▸ **Task**
From the entries below, transcribe exactly the lines between the line holding "Praxis looked at" and the line holding "Anya pressed, almost", inclusive; skip all other lines.
--- Record excerpts Enclosed Below ---
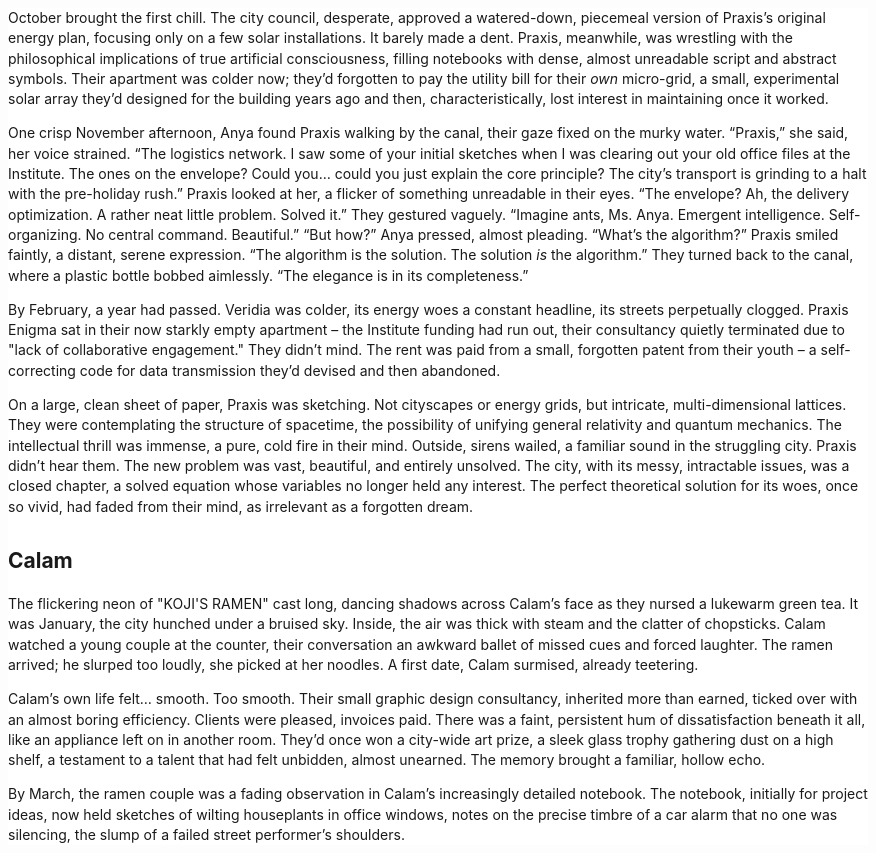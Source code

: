 October brought the first chill. The city council, desperate, approved a watered-down, piecemeal version of Praxis’s original energy plan, focusing only on a few solar installations. It barely made a dent. Praxis, meanwhile, was wrestling with the philosophical implications of true artificial consciousness, filling notebooks with dense, almost unreadable script and abstract symbols. Their apartment was colder now; they’d forgotten to pay the utility bill for their *own* micro-grid, a small, experimental solar array they’d designed for the building years ago and then, characteristically, lost interest in maintaining once it worked.

One crisp November afternoon, Anya found Praxis walking by the canal, their gaze fixed on the murky water.
“Praxis,” she said, her voice strained. “The logistics network. I saw some of your initial sketches when I was clearing out your old office files at the Institute. The ones on the envelope? Could you… could you just explain the core principle? The city’s transport is grinding to a halt with the pre-holiday rush.”
Praxis looked at her, a flicker of something unreadable in their eyes. “The envelope? Ah, the delivery optimization. A rather neat little problem. Solved it.” They gestured vaguely. “Imagine ants, Ms. Anya. Emergent intelligence. Self-organizing. No central command. Beautiful.”
“But how?” Anya pressed, almost pleading. “What’s the algorithm?”
Praxis smiled faintly, a distant, serene expression. “The algorithm is the solution. The solution *is* the algorithm.” They turned back to the canal, where a plastic bottle bobbed aimlessly. “The elegance is in its completeness.”

By February, a year had passed. Veridia was colder, its energy woes a constant headline, its streets perpetually clogged. Praxis Enigma sat in their now starkly empty apartment – the Institute funding had run out, their consultancy quietly terminated due to "lack of collaborative engagement." They didn’t mind. The rent was paid from a small, forgotten patent from their youth – a self-correcting code for data transmission they’d devised and then abandoned.

On a large, clean sheet of paper, Praxis was sketching. Not cityscapes or energy grids, but intricate, multi-dimensional lattices. They were contemplating the structure of spacetime, the possibility of unifying general relativity and quantum mechanics. The intellectual thrill was immense, a pure, cold fire in their mind. Outside, sirens wailed, a familiar sound in the struggling city. Praxis didn’t hear them. The new problem was vast, beautiful, and entirely unsolved. The city, with its messy, intractable issues, was a closed chapter, a solved equation whose variables no longer held any interest. The perfect theoretical solution for its woes, once so vivid, had faded from their mind, as irrelevant as a forgotten dream.

## Calam

The flickering neon of "KOJI'S RAMEN" cast long, dancing shadows across Calam’s face as they nursed a lukewarm green tea. It was January, the city hunched under a bruised sky. Inside, the air was thick with steam and the clatter of chopsticks. Calam watched a young couple at the counter, their conversation an awkward ballet of missed cues and forced laughter. The ramen arrived; he slurped too loudly, she picked at her noodles. A first date, Calam surmised, already teetering.

Calam’s own life felt… smooth. Too smooth. Their small graphic design consultancy, inherited more than earned, ticked over with an almost boring efficiency. Clients were pleased, invoices paid. There was a faint, persistent hum of dissatisfaction beneath it all, like an appliance left on in another room. They’d once won a city-wide art prize, a sleek glass trophy gathering dust on a high shelf, a testament to a talent that had felt unbidden, almost unearned. The memory brought a familiar, hollow echo.

By March, the ramen couple was a fading observation in Calam’s increasingly detailed notebook. The notebook, initially for project ideas, now held sketches of wilting houseplants in office windows, notes on the precise timbre of a car alarm that no one was silencing, the slump of a failed street performer’s shoulders.
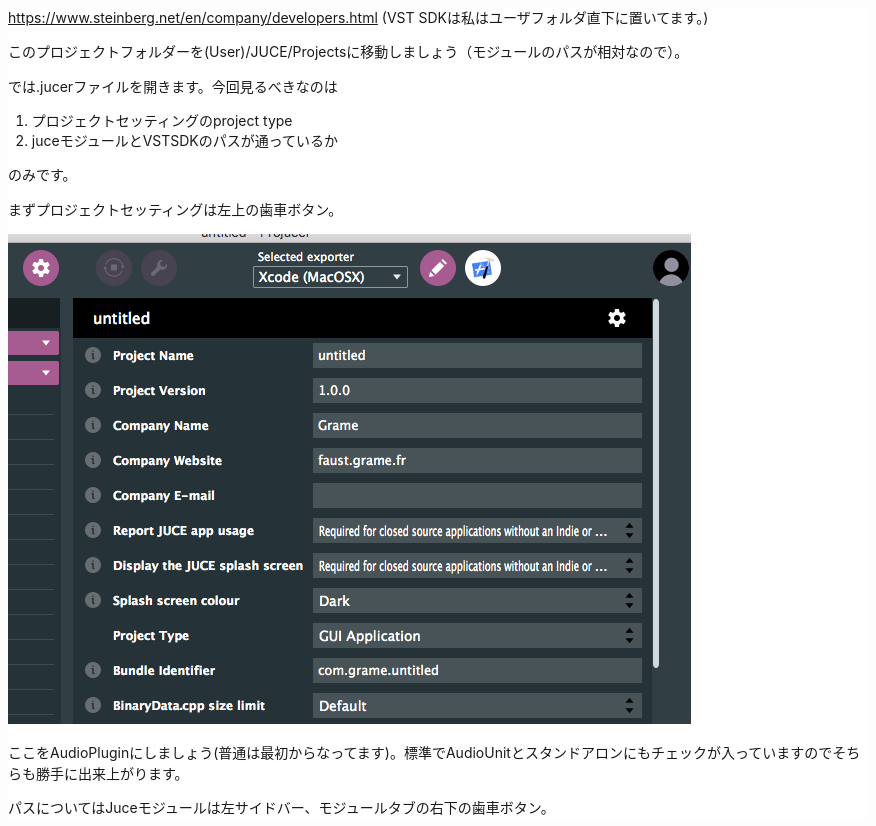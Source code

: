 https://www.steinberg.net/en/company/developers.html (VST SDKは私はユーザフォルダ直下に置いてます。)

このプロジェクトフォルダーを(User)/JUCE/Projectsに移動しましょう（モジュールのパスが相対なので）。

では.jucerファイルを開きます。今回見るべきなのは

1. プロジェクトセッティングのproject type
2. juceモジュールとVSTSDKのパスが通っているか

のみです。

まずプロジェクトセッティングは左上の歯車ボタン。

![](juce_type.png)

ここをAudioPluginにしましょう(普通は最初からなってます)。標準でAudioUnitとスタンドアロンにもチェックが入っていますのでそちらも勝手に出来上がります。

パスについてはJuceモジュールは左サイドバー、モジュールタブの右下の歯車ボタン。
--- End of Enclosed Record excerpts ---
▸ **Written response**
Praxis looked at her, a flicker of something unreadable in their eyes. “The envelope? Ah, the delivery optimization. A rather neat little problem. Solved it.” They gestured vaguely. “Imagine ants, Ms. Anya. Emergent intelligence. Self-organizing. No central command. Beautiful.”
“But how?” Anya pressed, almost pleading. “What’s the algorithm?”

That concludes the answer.